What the exercise asks:
Report every line of the records that contains the word "method".

Record extracts:
--------------------

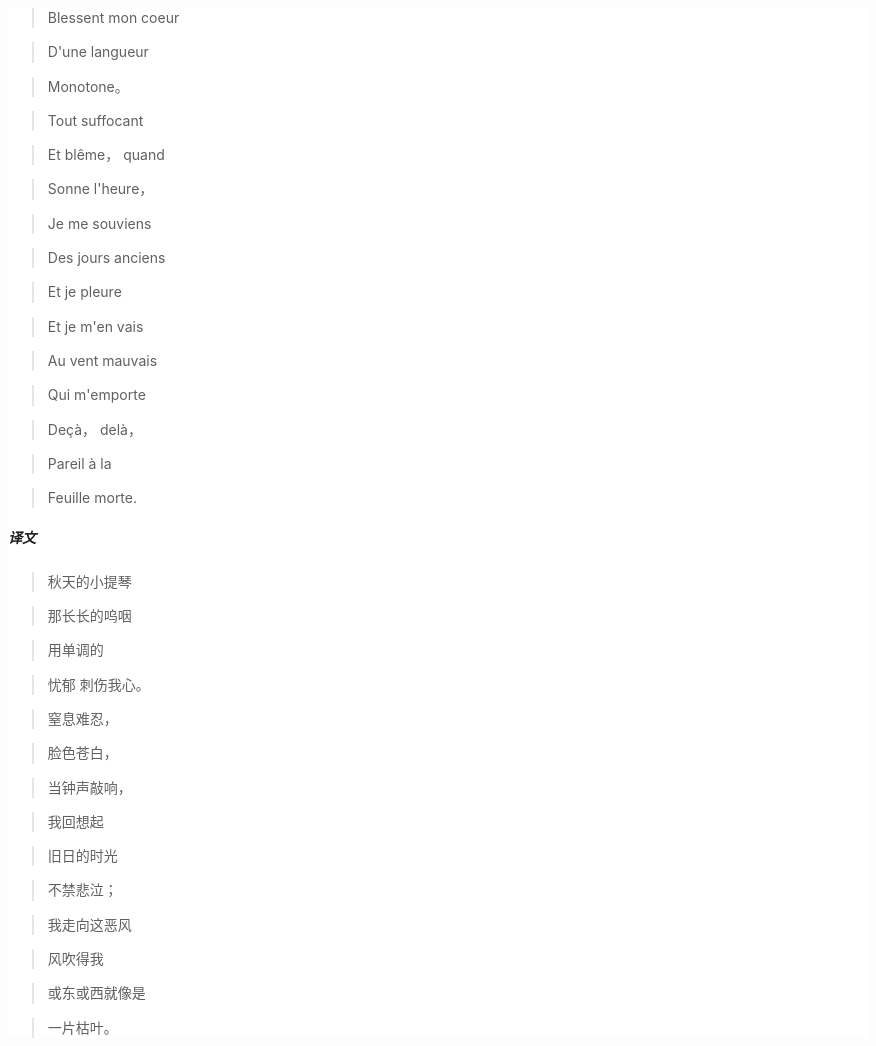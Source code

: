 > Blessent mon coeur

> D'une langueur

> Monotone。

> Tout suffocant


> Et blême， quand

> Sonne l'heure，

> Je me souviens

> Des jours anciens

> Et je pleure

>Et je m'en vais

> Au vent mauvais

> Qui m'emporte

> Deçà， delà，

> Pareil à la

> Feuille morte.

##### 译文

> 秋天的小提琴

> 那长长的呜咽

> 用单调的

> 忧郁
> 刺伤我心。

> 窒息难忍，

> 脸色苍白，

> 当钟声敲响，

> 我回想起

> 旧日的时光

> 不禁悲泣；

> 我走向这恶风

> 风吹得我

> 或东或西就像是

> 一片枯叶。
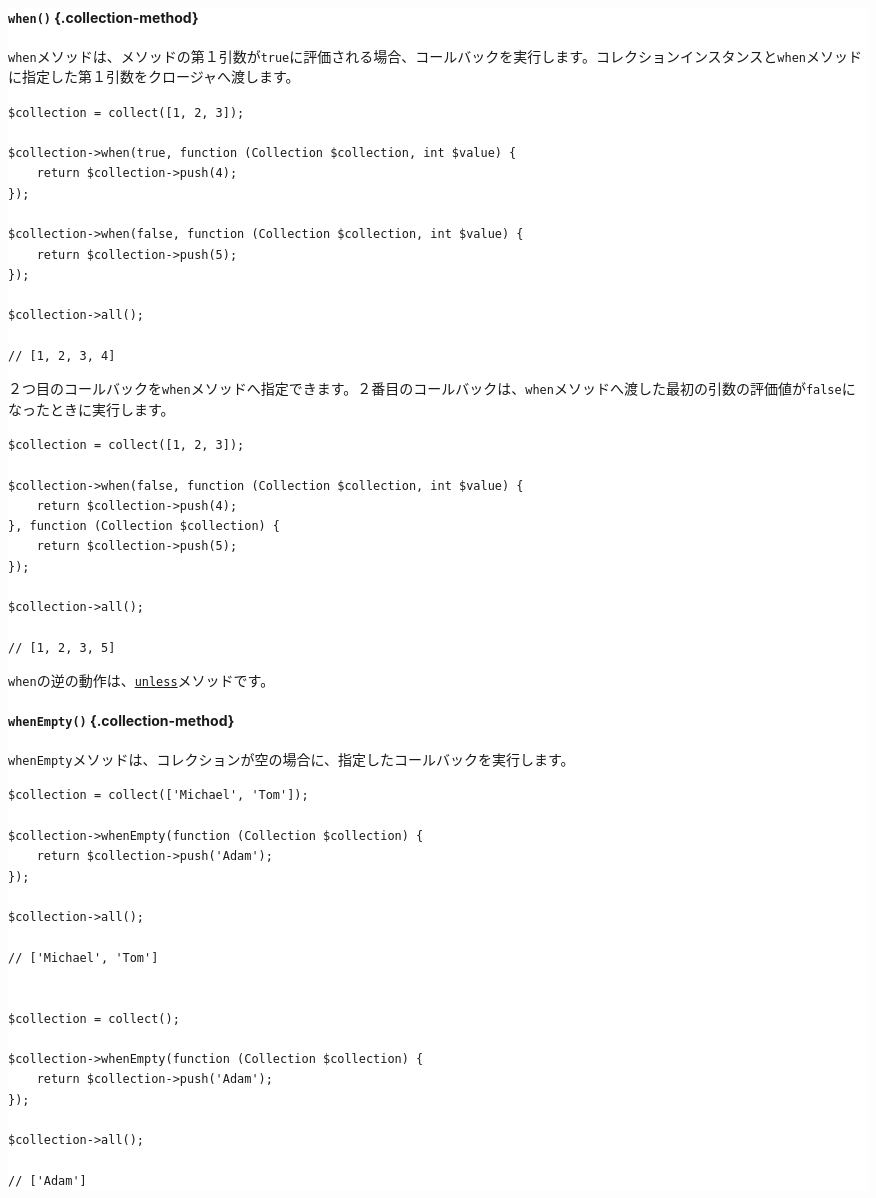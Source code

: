 <a name="method-when"></a>
#### `when()` {.collection-method}

`when`メソッドは、メソッドの第１引数が`true`に評価される場合、コールバックを実行します。コレクションインスタンスと`when`メソッドに指定した第１引数をクロージャへ渡します。

    $collection = collect([1, 2, 3]);

    $collection->when(true, function (Collection $collection, int $value) {
        return $collection->push(4);
    });

    $collection->when(false, function (Collection $collection, int $value) {
        return $collection->push(5);
    });

    $collection->all();

    // [1, 2, 3, 4]

２つ目のコールバックを`when`メソッドへ指定できます。２番目のコールバックは、`when`メソッドへ渡した最初の引数の評価値が`false`になったときに実行します。

    $collection = collect([1, 2, 3]);

    $collection->when(false, function (Collection $collection, int $value) {
        return $collection->push(4);
    }, function (Collection $collection) {
        return $collection->push(5);
    });

    $collection->all();

    // [1, 2, 3, 5]

`when`の逆の動作は、[`unless`](#method-unless)メソッドです。

<a name="method-whenempty"></a>
#### `whenEmpty()` {.collection-method}

`whenEmpty`メソッドは、コレクションが空の場合に、指定したコールバックを実行します。

    $collection = collect(['Michael', 'Tom']);

    $collection->whenEmpty(function (Collection $collection) {
        return $collection->push('Adam');
    });

    $collection->all();

    // ['Michael', 'Tom']


    $collection = collect();

    $collection->whenEmpty(function (Collection $collection) {
        return $collection->push('Adam');
    });

    $collection->all();

    // ['Adam']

--------------------

Solution for this problem:
: <a name="method-when"></a>
#### `when()` {.collection-method}
`when`の逆の動作は、[`unless`](#method-unless)メソッドです。
<a name="method-whenempty"></a>
#### `whenEmpty()` {.collection-method}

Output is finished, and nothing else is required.